▶ _Your instructions_
The copy must run from the first line of the entries below through the line containing "## Customizing Templates", restated word for word, with pictures left out.

━━━━━━

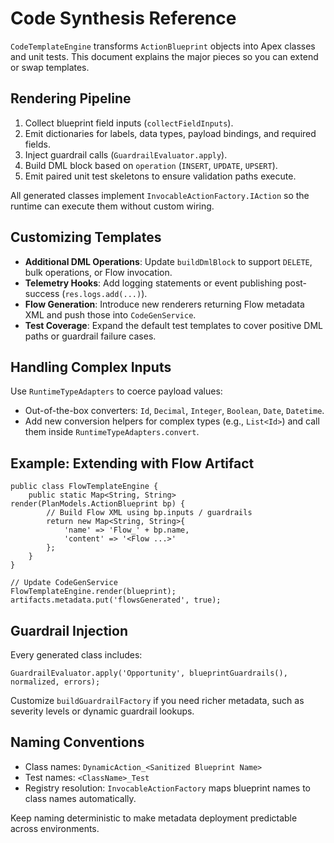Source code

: # Code Synthesis Reference

`CodeTemplateEngine` transforms `ActionBlueprint` objects into Apex classes and unit tests. This document explains the major pieces so you can extend or swap templates.

## Rendering Pipeline

1. Collect blueprint field inputs (`collectFieldInputs`).
2. Emit dictionaries for labels, data types, payload bindings, and required fields.
3. Inject guardrail calls (`GuardrailEvaluator.apply`).
4. Build DML block based on `operation` (`INSERT`, `UPDATE`, `UPSERT`).
5. Emit paired unit test skeletons to ensure validation paths execute.

All generated classes implement `InvocableActionFactory.IAction` so the runtime can execute them without custom wiring.

## Customizing Templates

- **Additional DML Operations**: Update `buildDmlBlock` to support `DELETE`, bulk operations, or Flow invocation.
- **Telemetry Hooks**: Add logging statements or event publishing post-success (`res.logs.add(...)`).
- **Flow Generation**: Introduce new renderers returning Flow metadata XML and push those into `CodeGenService`.
- **Test Coverage**: Expand the default test templates to cover positive DML paths or guardrail failure cases.

## Handling Complex Inputs

Use `RuntimeTypeAdapters` to coerce payload values:
- Out-of-the-box converters: `Id`, `Decimal`, `Integer`, `Boolean`, `Date`, `Datetime`.
- Add new conversion helpers for complex types (e.g., `List<Id>`) and call them inside `RuntimeTypeAdapters.convert`.

## Example: Extending with Flow Artifact

```apex
public class FlowTemplateEngine {
    public static Map<String, String> render(PlanModels.ActionBlueprint bp) {
        // Build Flow XML using bp.inputs / guardrails
        return new Map<String, String>{
            'name' => 'Flow_' + bp.name,
            'content' => '<Flow ...>'
        };
    }
}

// Update CodeGenService
FlowTemplateEngine.render(blueprint);
artifacts.metadata.put('flowsGenerated', true);
```

## Guardrail Injection

Every generated class includes:
```apex
GuardrailEvaluator.apply('Opportunity', blueprintGuardrails(), normalized, errors);
```
Customize `buildGuardrailFactory` if you need richer metadata, such as severity levels or dynamic guardrail lookups.

## Naming Conventions

- Class names: `DynamicAction_<Sanitized Blueprint Name>`
- Test names: `<ClassName>_Test`
- Registry resolution: `InvocableActionFactory` maps blueprint names to class names automatically.

Keep naming deterministic to make metadata deployment predictable across environments.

━━━━━━

▶ _Completed exercise_
Source code

: # Code Synthesis Reference

`CodeTemplateEngine` transforms `ActionBlueprint` objects into Apex classes and unit tests. This document explains the major pieces so you can extend or swap templates.

## Rendering Pipeline

1. Collect blueprint field inputs (`collectFieldInputs`).
2. Emit dictionaries for labels, data types, payload bindings, and required fields.
3. Inject guardrail calls (`GuardrailEvaluator.apply`).
4. Build DML block based on `operation` (`INSERT`, `UPDATE`, `UPSERT`).
5. Emit paired unit test skeletons to ensure validation paths execute.

All generated classes implement `InvocableActionFactory.IAction` so the runtime can execute them without custom wiring.

## Customizing Templates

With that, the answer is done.